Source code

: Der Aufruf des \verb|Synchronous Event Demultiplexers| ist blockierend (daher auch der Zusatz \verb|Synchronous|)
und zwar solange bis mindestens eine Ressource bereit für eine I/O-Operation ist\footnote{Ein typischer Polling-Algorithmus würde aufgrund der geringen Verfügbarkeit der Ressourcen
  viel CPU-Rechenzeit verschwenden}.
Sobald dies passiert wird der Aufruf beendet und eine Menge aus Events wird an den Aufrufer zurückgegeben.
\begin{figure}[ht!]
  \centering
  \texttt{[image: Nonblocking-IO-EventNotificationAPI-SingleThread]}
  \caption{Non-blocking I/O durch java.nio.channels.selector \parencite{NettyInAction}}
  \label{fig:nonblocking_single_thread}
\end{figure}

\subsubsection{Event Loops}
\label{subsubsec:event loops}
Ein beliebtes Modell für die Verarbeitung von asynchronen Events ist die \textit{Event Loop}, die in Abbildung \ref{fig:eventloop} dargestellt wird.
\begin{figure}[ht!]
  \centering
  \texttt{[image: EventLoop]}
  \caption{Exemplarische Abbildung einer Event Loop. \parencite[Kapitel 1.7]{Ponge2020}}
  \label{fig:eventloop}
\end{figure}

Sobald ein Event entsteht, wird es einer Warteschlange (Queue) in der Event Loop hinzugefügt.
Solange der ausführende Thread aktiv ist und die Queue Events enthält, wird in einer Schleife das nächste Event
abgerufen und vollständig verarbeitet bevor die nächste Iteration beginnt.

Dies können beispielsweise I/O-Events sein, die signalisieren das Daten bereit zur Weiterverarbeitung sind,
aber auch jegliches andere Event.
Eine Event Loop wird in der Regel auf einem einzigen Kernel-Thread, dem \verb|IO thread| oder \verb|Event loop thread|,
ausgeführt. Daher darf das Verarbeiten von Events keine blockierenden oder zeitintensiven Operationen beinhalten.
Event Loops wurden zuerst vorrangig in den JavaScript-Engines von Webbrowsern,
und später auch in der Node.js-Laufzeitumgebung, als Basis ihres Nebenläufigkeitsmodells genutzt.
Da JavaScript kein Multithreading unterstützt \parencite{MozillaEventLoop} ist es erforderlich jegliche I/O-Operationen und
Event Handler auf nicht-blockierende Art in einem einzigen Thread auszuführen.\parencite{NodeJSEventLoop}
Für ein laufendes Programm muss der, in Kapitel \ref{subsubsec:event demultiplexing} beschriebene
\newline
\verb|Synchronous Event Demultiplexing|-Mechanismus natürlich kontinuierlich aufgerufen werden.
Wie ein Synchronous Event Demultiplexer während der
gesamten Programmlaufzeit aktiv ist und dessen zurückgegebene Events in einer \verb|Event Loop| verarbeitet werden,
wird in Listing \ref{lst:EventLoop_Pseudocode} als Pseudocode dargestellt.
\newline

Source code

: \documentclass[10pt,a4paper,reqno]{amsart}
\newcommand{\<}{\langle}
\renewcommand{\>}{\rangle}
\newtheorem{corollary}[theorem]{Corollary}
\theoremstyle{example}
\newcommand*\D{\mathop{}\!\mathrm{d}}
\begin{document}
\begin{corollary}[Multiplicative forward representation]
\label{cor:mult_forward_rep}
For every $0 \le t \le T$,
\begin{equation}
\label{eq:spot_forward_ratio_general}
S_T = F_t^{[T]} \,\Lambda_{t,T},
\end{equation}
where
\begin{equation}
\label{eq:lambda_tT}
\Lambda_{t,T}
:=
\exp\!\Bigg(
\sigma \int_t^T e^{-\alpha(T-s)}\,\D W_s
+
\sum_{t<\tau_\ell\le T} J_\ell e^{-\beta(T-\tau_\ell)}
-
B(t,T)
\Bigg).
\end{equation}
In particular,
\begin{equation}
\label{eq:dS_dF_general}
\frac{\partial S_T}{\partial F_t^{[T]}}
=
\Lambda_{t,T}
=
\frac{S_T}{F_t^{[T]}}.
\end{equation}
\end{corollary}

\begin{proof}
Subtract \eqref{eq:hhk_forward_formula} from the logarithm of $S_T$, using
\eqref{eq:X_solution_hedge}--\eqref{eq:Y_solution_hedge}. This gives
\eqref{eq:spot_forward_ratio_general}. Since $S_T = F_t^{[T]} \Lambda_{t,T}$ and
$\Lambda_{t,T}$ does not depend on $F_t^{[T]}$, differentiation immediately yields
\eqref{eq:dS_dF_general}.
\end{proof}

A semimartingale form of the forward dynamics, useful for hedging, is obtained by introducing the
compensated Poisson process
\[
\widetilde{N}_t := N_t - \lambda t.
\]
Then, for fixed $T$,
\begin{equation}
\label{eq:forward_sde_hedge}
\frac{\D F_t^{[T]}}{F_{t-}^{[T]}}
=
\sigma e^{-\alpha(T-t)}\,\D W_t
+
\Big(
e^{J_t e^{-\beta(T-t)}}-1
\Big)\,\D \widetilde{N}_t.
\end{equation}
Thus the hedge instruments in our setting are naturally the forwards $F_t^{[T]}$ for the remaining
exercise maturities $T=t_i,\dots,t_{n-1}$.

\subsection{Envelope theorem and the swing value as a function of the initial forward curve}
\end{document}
┄┄┄┄┄┄
● **What to produce**
Count every line in the listing that holds the word "verb". Report the count and nothing else.

● **Response to this exercise**
4